**Exercise description**
The response must contain each line of the material that holds "rules".

**Material shown**

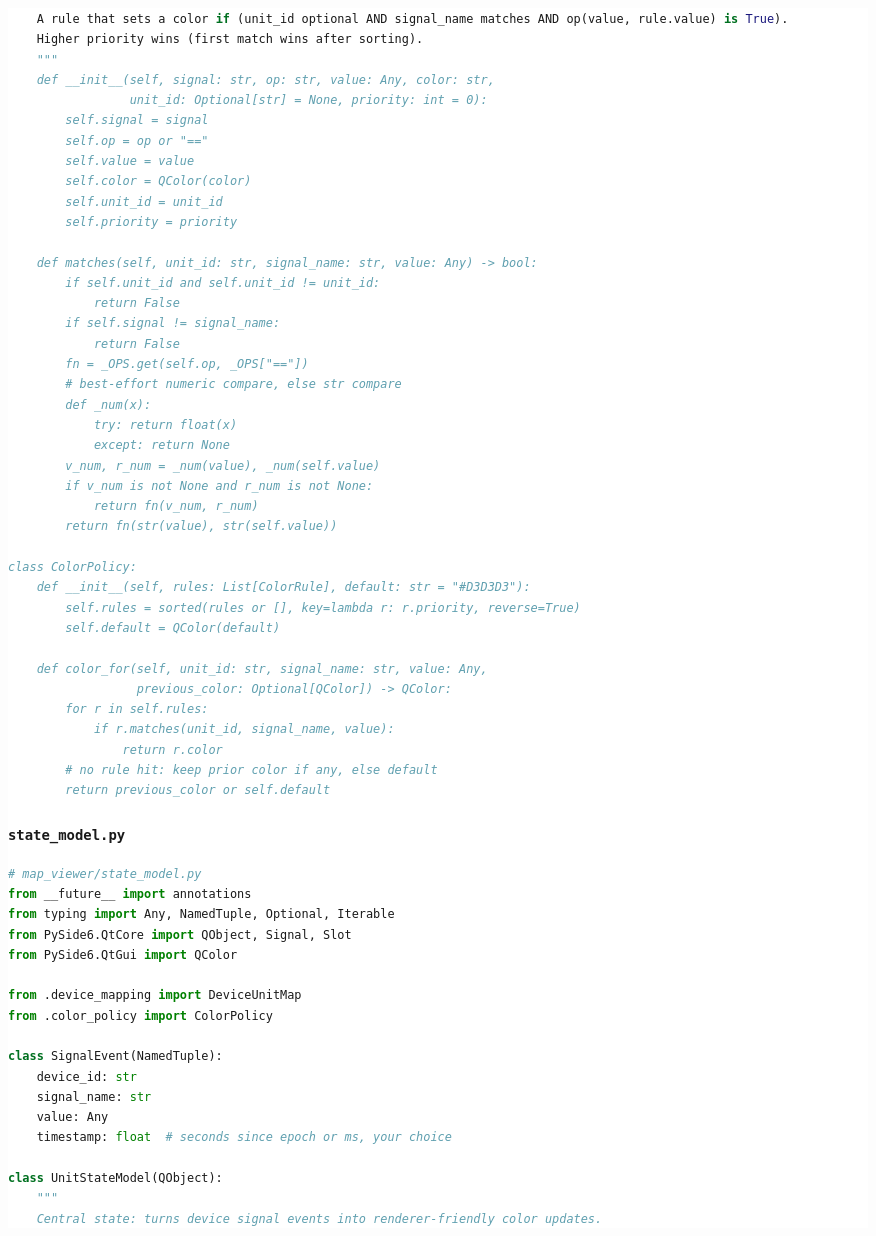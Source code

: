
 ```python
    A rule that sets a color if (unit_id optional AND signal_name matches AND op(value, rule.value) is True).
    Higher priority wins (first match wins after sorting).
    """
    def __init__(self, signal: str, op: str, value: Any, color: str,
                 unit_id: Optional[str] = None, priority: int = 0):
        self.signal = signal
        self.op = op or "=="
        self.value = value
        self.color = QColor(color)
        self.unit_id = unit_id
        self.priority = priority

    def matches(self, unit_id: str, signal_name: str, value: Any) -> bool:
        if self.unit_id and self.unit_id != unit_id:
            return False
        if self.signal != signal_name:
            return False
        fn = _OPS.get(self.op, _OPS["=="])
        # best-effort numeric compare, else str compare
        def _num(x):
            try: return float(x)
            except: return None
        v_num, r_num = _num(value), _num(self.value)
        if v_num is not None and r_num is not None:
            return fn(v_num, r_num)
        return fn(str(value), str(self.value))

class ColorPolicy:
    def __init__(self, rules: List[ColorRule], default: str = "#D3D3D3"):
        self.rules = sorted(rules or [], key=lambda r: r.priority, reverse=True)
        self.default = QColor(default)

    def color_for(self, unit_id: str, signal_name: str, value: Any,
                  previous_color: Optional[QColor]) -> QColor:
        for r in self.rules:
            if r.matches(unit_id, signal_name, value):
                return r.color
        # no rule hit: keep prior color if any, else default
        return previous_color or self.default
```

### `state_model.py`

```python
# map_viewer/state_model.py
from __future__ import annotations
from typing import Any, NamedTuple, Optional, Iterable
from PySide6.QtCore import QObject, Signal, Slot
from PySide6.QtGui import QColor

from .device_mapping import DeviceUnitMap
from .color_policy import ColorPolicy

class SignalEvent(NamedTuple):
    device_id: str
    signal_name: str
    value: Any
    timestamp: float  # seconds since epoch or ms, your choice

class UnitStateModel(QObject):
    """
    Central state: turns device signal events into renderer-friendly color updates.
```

...

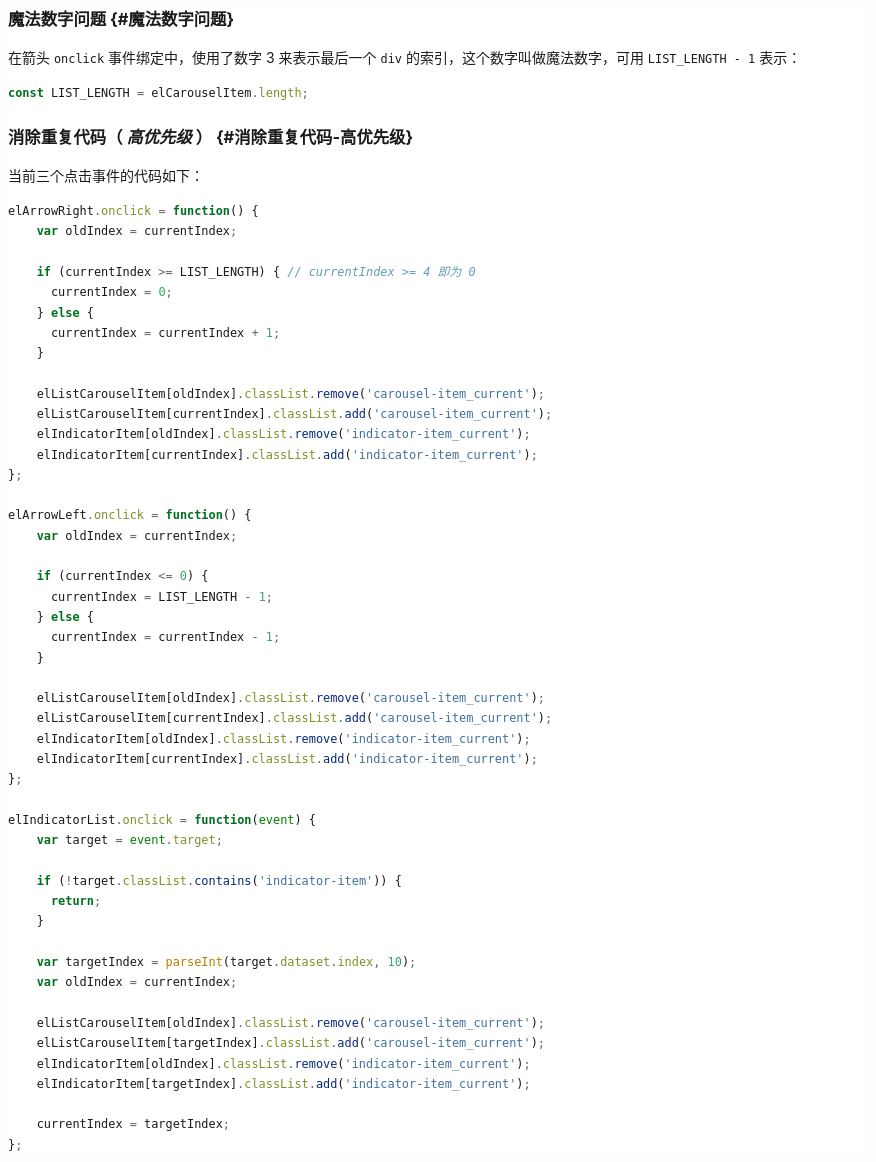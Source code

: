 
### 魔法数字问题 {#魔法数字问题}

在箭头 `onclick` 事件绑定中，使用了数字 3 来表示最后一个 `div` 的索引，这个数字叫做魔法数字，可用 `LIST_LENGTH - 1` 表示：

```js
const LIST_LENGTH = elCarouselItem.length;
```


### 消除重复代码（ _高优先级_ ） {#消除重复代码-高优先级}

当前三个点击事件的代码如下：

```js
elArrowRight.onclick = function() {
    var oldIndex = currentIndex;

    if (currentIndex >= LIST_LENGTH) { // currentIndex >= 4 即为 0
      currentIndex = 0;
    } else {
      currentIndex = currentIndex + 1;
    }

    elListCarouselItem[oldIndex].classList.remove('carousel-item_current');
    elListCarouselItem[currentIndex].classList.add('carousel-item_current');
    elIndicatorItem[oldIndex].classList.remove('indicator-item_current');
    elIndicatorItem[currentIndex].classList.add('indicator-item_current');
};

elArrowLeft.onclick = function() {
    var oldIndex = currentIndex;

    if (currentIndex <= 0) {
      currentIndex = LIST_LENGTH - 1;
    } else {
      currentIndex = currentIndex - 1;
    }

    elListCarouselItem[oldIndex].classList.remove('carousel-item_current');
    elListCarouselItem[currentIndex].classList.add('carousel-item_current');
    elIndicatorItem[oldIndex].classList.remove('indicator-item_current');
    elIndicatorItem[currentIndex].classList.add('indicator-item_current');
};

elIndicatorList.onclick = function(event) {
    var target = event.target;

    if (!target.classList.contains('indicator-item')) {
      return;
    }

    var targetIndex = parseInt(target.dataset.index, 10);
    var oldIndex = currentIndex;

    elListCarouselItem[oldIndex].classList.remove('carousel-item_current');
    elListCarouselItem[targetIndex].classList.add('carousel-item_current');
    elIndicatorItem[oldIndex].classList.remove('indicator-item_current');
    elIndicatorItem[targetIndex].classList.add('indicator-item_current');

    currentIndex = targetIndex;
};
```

**Answer area**
    def __init__(self, rules: List[ColorRule], default: str = "#D3D3D3"):
        self.rules = sorted(rules or [], key=lambda r: r.priority, reverse=True)
        for r in self.rules:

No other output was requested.